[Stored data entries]
Content starts
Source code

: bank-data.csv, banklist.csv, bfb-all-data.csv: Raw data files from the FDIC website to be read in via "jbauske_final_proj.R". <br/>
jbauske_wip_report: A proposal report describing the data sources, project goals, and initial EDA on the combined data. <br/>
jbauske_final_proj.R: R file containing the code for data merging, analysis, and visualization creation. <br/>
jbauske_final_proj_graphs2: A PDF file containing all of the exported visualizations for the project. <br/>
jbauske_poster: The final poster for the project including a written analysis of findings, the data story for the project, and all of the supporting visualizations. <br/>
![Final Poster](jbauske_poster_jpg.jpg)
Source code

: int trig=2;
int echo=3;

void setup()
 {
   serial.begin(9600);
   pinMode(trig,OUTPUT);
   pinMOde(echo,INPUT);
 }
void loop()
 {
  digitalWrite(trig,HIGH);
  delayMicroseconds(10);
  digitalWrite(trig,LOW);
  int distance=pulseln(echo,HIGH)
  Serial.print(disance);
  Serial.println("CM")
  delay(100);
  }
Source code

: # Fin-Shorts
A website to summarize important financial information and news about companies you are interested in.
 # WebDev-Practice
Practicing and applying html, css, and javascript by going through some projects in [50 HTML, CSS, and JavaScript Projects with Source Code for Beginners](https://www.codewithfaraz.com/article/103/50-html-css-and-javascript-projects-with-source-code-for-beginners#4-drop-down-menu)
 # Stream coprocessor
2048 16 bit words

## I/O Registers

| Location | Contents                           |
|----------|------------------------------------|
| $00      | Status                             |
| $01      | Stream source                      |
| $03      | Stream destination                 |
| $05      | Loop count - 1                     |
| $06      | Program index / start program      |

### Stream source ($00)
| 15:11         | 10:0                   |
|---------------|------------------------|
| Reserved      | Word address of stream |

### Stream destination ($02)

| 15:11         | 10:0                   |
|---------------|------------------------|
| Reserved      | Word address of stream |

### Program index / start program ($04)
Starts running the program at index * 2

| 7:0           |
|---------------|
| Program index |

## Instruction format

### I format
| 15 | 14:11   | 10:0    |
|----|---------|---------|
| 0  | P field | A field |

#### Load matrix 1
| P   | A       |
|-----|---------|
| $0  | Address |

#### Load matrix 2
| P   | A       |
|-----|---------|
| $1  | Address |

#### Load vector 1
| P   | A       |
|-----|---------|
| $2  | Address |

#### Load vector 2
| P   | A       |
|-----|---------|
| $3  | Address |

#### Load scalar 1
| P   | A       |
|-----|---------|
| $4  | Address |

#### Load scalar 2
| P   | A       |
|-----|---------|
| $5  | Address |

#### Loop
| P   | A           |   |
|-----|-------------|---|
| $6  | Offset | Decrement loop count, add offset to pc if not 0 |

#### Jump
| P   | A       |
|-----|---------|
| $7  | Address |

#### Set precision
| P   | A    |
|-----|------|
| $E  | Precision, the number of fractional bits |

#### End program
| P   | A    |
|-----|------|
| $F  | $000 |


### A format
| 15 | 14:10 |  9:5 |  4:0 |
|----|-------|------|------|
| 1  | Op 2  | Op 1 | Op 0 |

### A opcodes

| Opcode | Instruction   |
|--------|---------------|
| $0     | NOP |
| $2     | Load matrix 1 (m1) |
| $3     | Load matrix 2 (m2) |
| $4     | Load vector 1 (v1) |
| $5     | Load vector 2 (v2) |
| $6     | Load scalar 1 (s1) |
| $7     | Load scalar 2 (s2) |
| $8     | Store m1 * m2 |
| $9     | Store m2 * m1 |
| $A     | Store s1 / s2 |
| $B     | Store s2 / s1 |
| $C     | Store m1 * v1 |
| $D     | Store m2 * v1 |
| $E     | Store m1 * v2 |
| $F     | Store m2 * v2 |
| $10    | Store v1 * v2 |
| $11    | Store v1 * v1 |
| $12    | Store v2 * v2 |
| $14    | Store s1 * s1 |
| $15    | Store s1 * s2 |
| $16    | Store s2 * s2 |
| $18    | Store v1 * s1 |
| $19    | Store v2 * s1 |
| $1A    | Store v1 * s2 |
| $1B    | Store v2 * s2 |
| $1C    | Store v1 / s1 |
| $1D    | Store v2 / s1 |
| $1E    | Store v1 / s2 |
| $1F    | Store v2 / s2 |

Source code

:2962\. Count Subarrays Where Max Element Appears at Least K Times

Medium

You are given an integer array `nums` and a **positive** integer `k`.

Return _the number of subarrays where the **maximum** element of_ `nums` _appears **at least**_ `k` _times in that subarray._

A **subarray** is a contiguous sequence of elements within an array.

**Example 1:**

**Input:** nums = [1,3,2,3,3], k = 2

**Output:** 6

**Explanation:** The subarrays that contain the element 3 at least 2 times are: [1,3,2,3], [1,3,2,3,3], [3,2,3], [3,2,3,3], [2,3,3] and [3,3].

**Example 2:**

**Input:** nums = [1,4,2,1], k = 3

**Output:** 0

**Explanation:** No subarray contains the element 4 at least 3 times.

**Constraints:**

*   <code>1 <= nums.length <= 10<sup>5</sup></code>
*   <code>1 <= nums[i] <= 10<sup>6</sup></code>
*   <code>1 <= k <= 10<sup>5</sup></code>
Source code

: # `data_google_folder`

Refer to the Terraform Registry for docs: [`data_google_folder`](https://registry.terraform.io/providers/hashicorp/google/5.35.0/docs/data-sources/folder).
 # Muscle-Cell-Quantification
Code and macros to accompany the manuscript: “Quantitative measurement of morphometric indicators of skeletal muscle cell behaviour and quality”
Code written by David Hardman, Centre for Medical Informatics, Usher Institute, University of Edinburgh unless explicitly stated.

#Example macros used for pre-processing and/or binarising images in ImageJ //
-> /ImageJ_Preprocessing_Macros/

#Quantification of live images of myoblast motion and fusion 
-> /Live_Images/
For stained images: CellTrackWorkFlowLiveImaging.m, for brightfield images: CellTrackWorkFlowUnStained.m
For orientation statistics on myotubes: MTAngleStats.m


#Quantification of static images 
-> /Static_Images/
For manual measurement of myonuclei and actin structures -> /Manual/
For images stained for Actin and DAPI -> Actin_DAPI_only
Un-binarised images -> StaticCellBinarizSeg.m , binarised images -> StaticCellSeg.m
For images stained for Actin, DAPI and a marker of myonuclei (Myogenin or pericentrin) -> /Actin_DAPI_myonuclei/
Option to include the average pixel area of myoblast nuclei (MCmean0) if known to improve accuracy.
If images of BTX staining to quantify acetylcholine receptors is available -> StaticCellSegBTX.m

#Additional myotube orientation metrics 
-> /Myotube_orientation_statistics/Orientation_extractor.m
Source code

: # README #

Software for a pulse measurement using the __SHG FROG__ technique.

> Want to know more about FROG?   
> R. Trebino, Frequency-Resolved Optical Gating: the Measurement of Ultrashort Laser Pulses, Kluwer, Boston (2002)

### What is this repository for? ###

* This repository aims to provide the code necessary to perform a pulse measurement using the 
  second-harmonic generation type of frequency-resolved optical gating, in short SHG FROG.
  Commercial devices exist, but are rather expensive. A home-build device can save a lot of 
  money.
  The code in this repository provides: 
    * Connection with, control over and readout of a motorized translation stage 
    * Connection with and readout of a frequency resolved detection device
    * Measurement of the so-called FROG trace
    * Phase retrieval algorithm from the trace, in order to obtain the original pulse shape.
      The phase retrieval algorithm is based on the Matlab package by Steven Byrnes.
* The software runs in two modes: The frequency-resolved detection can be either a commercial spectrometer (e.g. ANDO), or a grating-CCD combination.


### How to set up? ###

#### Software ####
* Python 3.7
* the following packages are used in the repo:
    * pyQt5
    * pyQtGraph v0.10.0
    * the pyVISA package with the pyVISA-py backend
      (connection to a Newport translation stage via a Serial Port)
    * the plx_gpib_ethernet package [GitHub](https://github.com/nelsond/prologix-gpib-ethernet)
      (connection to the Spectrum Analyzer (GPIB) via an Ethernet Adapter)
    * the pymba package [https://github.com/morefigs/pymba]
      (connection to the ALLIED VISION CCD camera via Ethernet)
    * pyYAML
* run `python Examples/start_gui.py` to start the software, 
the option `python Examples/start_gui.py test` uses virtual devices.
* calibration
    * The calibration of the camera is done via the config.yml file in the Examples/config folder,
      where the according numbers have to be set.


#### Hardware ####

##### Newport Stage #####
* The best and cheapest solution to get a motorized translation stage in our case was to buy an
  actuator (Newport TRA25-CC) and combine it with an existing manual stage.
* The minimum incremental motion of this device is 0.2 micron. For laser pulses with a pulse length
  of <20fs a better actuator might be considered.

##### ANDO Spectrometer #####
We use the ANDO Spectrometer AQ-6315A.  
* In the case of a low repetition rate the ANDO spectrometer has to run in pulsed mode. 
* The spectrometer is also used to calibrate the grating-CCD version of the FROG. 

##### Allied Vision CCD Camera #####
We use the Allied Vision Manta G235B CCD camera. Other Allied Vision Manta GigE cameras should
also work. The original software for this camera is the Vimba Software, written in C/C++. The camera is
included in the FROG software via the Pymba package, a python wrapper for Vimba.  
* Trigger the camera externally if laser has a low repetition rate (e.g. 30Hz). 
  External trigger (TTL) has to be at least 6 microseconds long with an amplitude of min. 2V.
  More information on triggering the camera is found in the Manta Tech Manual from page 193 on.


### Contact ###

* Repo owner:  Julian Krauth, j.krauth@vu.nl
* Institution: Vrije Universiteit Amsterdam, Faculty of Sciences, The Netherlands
Content ends
§ Work to be completed
Copy out, exactly and alone, the lines of the entries above between the ones holding "void setup()" and "# WebDev-Practice", inclusive.

§ Result for this exercise
void setup()
 {
   serial.begin(9600);
   pinMode(trig,OUTPUT);
   pinMOde(echo,INPUT);
 }
void loop()
 {
  digitalWrite(trig,HIGH);
  delayMicroseconds(10);
  digitalWrite(trig,LOW);
  int distance=pulseln(echo,HIGH)
  Serial.print(disance);
  Serial.println("CM")
  delay(100);
  }
Source code

: # Fin-Shorts
A website to summarize important financial information and news about companies you are interested in.
 # WebDev-Practice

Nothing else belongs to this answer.